EXERCISE: Below are some entries. Repeat exactly the lines from the one with "[01 Neural modeling](doc/part1/study01/d01.md)" through the one with "To access a sprite directly, go to", and only those.

SOURCE RECORDS START

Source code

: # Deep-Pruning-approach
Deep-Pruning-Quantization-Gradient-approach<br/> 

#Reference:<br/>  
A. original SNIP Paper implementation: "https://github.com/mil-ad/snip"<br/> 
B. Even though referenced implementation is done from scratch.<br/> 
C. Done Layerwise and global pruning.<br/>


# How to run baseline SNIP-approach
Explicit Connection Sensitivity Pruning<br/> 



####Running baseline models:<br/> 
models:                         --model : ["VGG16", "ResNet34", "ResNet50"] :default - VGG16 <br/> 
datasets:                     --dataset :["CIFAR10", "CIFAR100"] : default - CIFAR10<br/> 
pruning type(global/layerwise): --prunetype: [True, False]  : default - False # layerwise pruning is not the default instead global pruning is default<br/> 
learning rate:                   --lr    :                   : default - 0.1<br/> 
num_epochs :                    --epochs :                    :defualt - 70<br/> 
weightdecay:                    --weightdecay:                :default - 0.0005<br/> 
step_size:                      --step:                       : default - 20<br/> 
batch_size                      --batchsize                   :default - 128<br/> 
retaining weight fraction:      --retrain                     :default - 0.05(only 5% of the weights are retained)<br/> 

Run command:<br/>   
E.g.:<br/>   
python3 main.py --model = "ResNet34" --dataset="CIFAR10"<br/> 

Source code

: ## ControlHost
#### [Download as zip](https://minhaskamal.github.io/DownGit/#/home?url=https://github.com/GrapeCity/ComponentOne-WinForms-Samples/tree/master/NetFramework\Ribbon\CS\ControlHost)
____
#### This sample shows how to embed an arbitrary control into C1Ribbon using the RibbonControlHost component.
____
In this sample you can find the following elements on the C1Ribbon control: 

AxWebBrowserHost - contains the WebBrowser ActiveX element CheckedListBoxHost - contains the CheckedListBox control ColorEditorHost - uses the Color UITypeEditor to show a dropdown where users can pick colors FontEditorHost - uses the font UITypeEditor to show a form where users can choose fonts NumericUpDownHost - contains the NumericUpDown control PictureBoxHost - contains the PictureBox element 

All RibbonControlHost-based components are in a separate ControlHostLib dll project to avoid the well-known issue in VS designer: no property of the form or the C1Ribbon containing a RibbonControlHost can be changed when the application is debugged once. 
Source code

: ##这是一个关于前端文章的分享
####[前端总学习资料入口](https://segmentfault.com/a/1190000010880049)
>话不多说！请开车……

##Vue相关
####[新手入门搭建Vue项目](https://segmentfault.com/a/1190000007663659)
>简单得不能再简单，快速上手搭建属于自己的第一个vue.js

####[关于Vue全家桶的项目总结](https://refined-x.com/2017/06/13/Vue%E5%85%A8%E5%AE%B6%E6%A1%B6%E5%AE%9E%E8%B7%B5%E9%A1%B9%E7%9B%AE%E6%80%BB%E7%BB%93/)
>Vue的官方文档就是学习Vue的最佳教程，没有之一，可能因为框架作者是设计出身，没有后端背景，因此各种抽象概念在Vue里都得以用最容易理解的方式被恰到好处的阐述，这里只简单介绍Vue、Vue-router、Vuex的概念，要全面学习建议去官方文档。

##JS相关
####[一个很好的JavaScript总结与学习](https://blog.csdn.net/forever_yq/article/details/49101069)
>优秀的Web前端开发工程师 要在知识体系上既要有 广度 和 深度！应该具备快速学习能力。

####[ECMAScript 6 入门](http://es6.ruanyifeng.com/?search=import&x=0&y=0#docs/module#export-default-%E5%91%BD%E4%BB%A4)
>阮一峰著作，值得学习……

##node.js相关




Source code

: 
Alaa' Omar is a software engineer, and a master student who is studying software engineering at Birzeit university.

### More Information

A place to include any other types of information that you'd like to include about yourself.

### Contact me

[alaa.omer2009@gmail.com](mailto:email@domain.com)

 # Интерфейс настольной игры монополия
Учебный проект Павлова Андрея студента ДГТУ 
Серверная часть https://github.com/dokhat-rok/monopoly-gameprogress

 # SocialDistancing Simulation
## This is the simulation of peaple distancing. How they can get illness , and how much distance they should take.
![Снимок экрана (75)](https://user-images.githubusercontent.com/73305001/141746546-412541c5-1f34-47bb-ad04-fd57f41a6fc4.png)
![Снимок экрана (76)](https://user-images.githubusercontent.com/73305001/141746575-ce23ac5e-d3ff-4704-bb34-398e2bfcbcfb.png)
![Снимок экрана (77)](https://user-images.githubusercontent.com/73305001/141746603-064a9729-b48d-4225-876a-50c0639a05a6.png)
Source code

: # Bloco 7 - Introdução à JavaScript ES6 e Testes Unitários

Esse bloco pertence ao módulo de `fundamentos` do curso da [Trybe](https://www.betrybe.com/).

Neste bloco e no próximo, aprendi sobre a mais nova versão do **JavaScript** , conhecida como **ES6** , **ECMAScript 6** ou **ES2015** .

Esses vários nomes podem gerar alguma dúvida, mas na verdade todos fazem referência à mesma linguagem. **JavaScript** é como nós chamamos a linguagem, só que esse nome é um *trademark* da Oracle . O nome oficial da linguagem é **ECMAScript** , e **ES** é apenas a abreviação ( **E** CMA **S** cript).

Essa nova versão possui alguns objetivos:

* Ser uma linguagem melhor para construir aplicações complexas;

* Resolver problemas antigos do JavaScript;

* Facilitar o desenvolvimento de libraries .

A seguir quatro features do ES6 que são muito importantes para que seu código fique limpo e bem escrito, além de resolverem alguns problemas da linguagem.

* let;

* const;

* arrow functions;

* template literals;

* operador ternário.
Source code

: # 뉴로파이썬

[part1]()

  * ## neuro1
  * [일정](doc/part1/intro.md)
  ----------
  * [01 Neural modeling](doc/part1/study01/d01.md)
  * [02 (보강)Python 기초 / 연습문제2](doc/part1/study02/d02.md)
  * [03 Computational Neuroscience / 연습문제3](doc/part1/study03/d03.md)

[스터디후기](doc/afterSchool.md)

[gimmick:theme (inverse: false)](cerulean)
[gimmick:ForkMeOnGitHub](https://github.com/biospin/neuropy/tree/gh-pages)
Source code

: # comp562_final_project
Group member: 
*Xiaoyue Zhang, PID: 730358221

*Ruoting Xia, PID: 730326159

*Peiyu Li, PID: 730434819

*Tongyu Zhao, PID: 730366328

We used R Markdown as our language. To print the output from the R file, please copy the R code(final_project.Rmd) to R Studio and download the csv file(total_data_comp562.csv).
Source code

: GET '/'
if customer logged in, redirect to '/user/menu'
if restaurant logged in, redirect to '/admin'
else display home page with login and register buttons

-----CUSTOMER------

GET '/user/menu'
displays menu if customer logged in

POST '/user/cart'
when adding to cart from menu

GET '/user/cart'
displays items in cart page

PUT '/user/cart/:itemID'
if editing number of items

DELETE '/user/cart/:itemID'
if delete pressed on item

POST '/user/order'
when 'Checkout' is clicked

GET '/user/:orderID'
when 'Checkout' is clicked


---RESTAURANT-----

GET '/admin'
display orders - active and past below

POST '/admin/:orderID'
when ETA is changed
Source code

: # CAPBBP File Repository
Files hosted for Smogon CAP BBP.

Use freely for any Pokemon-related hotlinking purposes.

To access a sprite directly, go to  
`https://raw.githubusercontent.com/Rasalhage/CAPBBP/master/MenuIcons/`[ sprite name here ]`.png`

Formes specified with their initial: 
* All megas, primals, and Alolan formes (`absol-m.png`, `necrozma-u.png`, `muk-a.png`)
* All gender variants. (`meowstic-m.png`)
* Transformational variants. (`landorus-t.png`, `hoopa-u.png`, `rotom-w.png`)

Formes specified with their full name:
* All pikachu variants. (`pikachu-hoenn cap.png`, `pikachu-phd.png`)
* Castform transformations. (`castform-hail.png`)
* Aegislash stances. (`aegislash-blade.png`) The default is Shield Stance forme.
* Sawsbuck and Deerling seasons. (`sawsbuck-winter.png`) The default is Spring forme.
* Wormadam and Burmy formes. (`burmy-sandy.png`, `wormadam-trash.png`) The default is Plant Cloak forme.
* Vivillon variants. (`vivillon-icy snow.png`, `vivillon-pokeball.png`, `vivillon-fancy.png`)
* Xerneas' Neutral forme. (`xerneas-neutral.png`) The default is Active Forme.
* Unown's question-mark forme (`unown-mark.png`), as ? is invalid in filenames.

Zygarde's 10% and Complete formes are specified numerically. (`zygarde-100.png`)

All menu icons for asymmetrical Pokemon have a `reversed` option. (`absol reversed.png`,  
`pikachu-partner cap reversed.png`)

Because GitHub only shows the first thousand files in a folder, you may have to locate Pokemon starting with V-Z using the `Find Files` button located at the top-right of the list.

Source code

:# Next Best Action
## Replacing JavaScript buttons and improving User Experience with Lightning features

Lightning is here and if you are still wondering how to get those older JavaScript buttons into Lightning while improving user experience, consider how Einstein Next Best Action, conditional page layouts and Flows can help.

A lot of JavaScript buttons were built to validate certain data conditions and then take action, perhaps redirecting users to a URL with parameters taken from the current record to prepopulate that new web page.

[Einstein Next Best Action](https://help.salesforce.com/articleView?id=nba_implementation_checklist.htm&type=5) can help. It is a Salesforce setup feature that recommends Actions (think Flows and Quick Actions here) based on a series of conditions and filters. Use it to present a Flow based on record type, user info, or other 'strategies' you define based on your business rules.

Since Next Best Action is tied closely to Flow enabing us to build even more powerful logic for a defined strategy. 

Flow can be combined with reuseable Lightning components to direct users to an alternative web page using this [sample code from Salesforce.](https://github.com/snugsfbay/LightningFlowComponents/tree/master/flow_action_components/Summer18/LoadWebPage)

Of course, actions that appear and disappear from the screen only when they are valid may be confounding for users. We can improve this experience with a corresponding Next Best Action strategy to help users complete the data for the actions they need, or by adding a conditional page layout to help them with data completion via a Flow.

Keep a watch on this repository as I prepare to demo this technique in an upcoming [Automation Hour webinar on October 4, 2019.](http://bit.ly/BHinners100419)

SOURCE RECORDS END

OUTPUT FOR THIS EXERCISE:
  * [01 Neural modeling](doc/part1/study01/d01.md)
  * [02 (보강)Python 기초 / 연습문제2](doc/part1/study02/d02.md)
  * [03 Computational Neuroscience / 연습문제3](doc/part1/study03/d03.md)

[스터디후기](doc/afterSchool.md)

[gimmick:theme (inverse: false)](cerulean)
[gimmick:ForkMeOnGitHub](https://github.com/biospin/neuropy/tree/gh-pages)
Source code

: # comp562_final_project
Group member: 
*Xiaoyue Zhang, PID: 730358221

*Ruoting Xia, PID: 730326159

*Peiyu Li, PID: 730434819

*Tongyu Zhao, PID: 730366328

We used R Markdown as our language. To print the output from the R file, please copy the R code(final_project.Rmd) to R Studio and download the csv file(total_data_comp562.csv).
Source code

: GET '/'
if customer logged in, redirect to '/user/menu'
if restaurant logged in, redirect to '/admin'
else display home page with login and register buttons

-----CUSTOMER------

GET '/user/menu'
displays menu if customer logged in

POST '/user/cart'
when adding to cart from menu

GET '/user/cart'
displays items in cart page

PUT '/user/cart/:itemID'
if editing number of items

DELETE '/user/cart/:itemID'
if delete pressed on item

POST '/user/order'
when 'Checkout' is clicked

GET '/user/:orderID'
when 'Checkout' is clicked


---RESTAURANT-----

GET '/admin'
display orders - active and past below

POST '/admin/:orderID'
when ETA is changed
Source code

: # CAPBBP File Repository
Files hosted for Smogon CAP BBP.

Use freely for any Pokemon-related hotlinking purposes.

To access a sprite directly, go to  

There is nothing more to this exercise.